If there ever was a competition for how many 80s brand references you could fit into one novel then this one would win hands down. Although this might mean that it starts off as nostalgia trip for people who were around back then (myself among them!), it does start to irritate eventually and in my opinion slightly undermines the attempt to create a sense of time and place because it is so jarring. Even in the brand-obsessed world that has evolved since then we don’t initially think in terms of brands when want to buy something to eat or wear. Do we? Or am I the last person marketeers have yet to reach? I certainly didn’t back then.

Anyway, this novel is about Jaycen, a thirteen year old boy growing up in a small town in Worcestershire in the early 80s. He is a bright kid with a lack of self-confidence who is bullied but is desperate to fit in despite despising most of his peers. His parents are going through marital problems (again, was a failing marriage really such a social stigma in the 80s? I don’t remember it being so), he is just starting to like girls, he doesn’t have many friends, and intellectually appears to be much more mature his years would suggest.

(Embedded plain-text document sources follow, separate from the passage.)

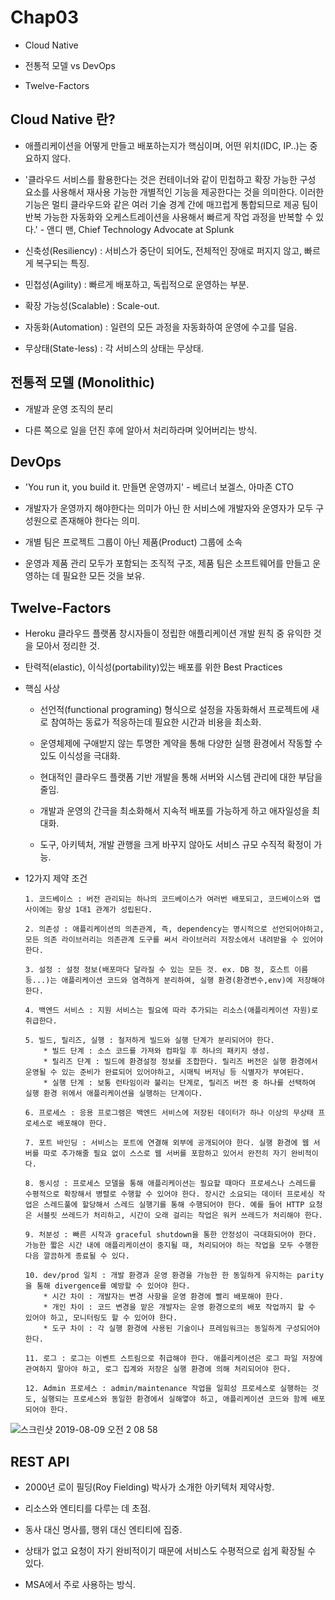 # Chap03

 - Cloud Native
 
 - 전통적 모델 vs DevOps
 
 - Twelve-Factors
 
 ## Cloud Native 란?
 
 - 애플리케이션을 어떻게 만들고 배포하는지가 핵심이며, 어떤 위치(IDC, IP..)는 중요하지 않다.
 
 - '클라우드 서비스를 활용한다는 것은 컨테이너와 같이 민첩하고 확장 가능한 구성 요소를 사용해서 재사용 가능한 개별적인 기능을 제공한다는 것을 의미한다. 이러한 기능은 멀티 클라우드와 같은 여러 기술 경계 간에 매끄럽게 통합되므로 제공 팀이 반복 가능한 자동화와 오케스트레이션을 사용해서 빠르게 작업 과정을 반복할 수 있다.' - 앤디 맨, Chief Technology Advocate at Splunk

 - 신축성(Resiliency) : 서비스가 중단이 되어도, 전체적인 장애로 퍼지지 않고, 빠르게 복구되는 특징.
 
 - 민첩성(Agility) : 빠르게 배포하고, 독립적으로 운영하는 부분.
 
 - 확장 가능성(Scalable) : Scale-out.
 
 - 자동화(Automation) : 일련의 모든 과정을 자동화하여 운영에 수고를 덜음.
 
 - 무상태(State-less) : 각 서비스의 상태는 무상태.
 
 ## 전통적 모델 (Monolithic)
 
  - 개발과 운영 조직의 분리
  
  - 다른 쪽으로 일을 던진 후에 알아서 처리하라며 잊어버리는 방식.
  
 ## DevOps
 
  - 'You run it, you build it. 만들면 운영까지' - 베르너 보겔스, 아마존 CTO
  
  - 개발자가 운영까지 해야한다는 의미가 아닌 한 서비스에 개발자와 운영자가 모두 구성원으로 존재해야 한다는 의미.
  
  - 개별 팀은 프로젝트 그룹이 아닌 제품(Product) 그룹에 소속
  
  - 운영과 제품 관리 모두가 포함되는 조직적 구조, 제품 팀은 소프트웨어를 만들고 운영하는 데 필요한 모든 것을 보유. 
  
 ## Twelve-Factors
 
  - Heroku 클라우드 플랫폼 창시자들이 정립한 애플리케이션 개발 원칙 중 유익한 것을 모아서 정리한 것.
  
  - 탄력적(elastic), 이식성(portability)있는 배포를 위한 Best Practices
  
  - 핵심 사상
  
    - 선언적(functional programing) 형식으로 설정을 자동화해서 프로젝트에 새로 참여하는 동료가 적응하는데 필요한 시간과 비용을 최소화.
    
    - 운영체제에 구애받지 않는 투명한 계약을 통해 다양한 실행 환경에서 작동할 수 있도 이식성을 극대화.
    
    - 현대적인 클라우드 플랫폼 기반 개발을 통해 서버와 시스템 관리에 대한 부담을 줄임.
    
    - 개발과 운영의 간극을 최소화해서 지속적 배포를 가능하게 하고 애자일성을 최대화.
    
    - 도구, 아키텍처, 개발 관행을 크게 바꾸지 않아도 서비스 규모 수직적 확정이 가능.
    
  - 12가지 제약 조건
        
        1. 코드베이스 : 버전 관리되는 하나의 코드베이스가 여러번 배포되고, 코드베이스와 앱 사이에는 항상 1대1 관계가 성립된다.
        
        2. 의존성 : 애플리케이션의 의존관계, 즉, dependency는 명시적으로 선언되어야하고, 모든 의존 라이브러리는 의존관계 도구를 써서 라이브러리 저장소에서 내려받을 수 있어야 한다.
        
        3. 설정 : 설정 정보(배포마다 달라질 수 있는 모든 것. ex. DB 정, 호스트 이름 등...)는 애플리케이션 코드와 염격하게 분리하여, 실행 환경(환경변수,env)에 저장해야한다. 
        
        4. 백엔드 서비스 : 지원 서비스는 필요에 따라 추가되는 리소스(애플리케이션 자원)로 취급한다.
        
        5. 빌드, 릴리즈, 실행 : 철저하게 빌드와 실행 단계가 분리되어야 한다.
            * 빌드 단계 : 소스 코드를 가져와 컴파일 후 하나의 패키지 생성.
            * 릴리즈 단계 : 빌드에 환경설정 정보를 조합한다. 릴리즈 버전은 실행 환경에서 운영될 수 있는 준비가 완료되어 있어야하고, 시매틱 버저닝 등 식별자가 부여된다.
            * 실행 단계 : 보통 런타임이라 불리는 단계로, 릴리즈 버전 중 하나를 선택하여 실행 환경 위에서 애플리케이션을 실행하는 단계이다.
            
        6. 프로세스 : 응용 프로그램은 백엔드 서비스에 저장된 데이터가 하나 이상의 무상태 프로세스로 배포해야 한다.
        
        7. 포트 바인딩 : 서비스는 포트에 연결해 외부에 공개되어야 한다. 실행 환경에 웹 서버를 따로 추가해줄 필요 없이 스스로 웹 서버를 포함하고 있어서 완전히 자기 완비적이다.
        
        8. 동시성 : 프로세스 모델을 통해 애플리케이션는 필요할 때마다 프로세스나 스레드를 수평적으로 확장해서 병렬로 수행할 수 있어야 한다. 장시간 소요되는 데이터 프로세싱 작업은 스레드풀에 할당해서 스레드 실행기를 통해 수행되어야 한다. 예를 들어 HTTP 요청은 서블릿 쓰레드가 처리하고, 시간이 오래 걸리는 작업은 워커 쓰레드가 처리해야 한다.

        9. 처분성 : 빠른 시작과 graceful shutdown을 통한 안정성이 극대화되어야 한다. 가능한 짧은 시간 내에 애플리케이션이 중지될 때, 처리되어야 하는 작업을 모두 수행한 다음 깔끔하게 종료될 수 있다.
        
        10. dev/prod 일치 : 개발 환경과 운영 환경을 가능한 한 동일하게 유지하는 parity을 통해 divergence를 예방할 수 있어야 한다.
            * 시간 차이 : 개발자는 변경 사항을 운영 환경에 빨리 배포해야 한다.
            * 개인 차이 : 코드 변경을 맡은 개발자는 운영 환경으로의 배포 작업까지 할 수 있어야 하고, 모니터링도 할 수 있어야 한다.
            * 도구 차이 : 각 실행 환경에 사용된 기술이나 프레임워크는 동일하게 구성되어야 한다.
            
        11. 로그 : 로그는 이벤트 스트림으로 취급해야 한다. 애플리케이션은 로그 파일 저장에 관여하지 말아야 하고, 로그 집계와 저장은 실행 환경에 의해 처리되어야 한다.
        
        12. Admin 프로세스 : admin/maintenance 작업을 일회성 프로세스로 실행하는 것도, 실행되는 프로세스와 동일한 환경에서 실해앻야 하고, 애플리케이션 코드와 함께 배포되어야 한다.
        
               
   
   ![스크린샷 2019-08-09 오전 2 08 58](https://user-images.githubusercontent.com/43510811/62723036-b34c9e80-ba4a-11e9-8448-e009b93f918f.png)


  ## REST API
  
   - 2000년 로이 필딩(Roy Fielding) 박사가 소개한 아키텍처 제약사항.
   
   - 리소스와 엔티티를 다루는 데 초점.
   
   - 동사 대신 명사를, 행위 대신 엔티티에 집중.
   
   - 상태가 없고 요청이 자기 완비적이기 때문에 서비스도 수평적으로 쉽게 확장될 수 있다.
   
   - MSA에서 주로 사용하는 방식.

So fairly standard coming-of-age stuff then, and like most such novels designed to appeal to those adults who felt they were outsiders when growing up. Countless US High School films have covered similar themes but you don’t often see it from a British comprehensive school perspective. Jaycen is quite engaging as a character and as a reader you want him to succeed in his quest to survive being a social outcast and take revenge on some of his bullies. The novel’s best sections are often the funniest too, and they seem to succeed because they are the bits that are timeless – the era is irrelevant as they could speak to anyone growing up in any period.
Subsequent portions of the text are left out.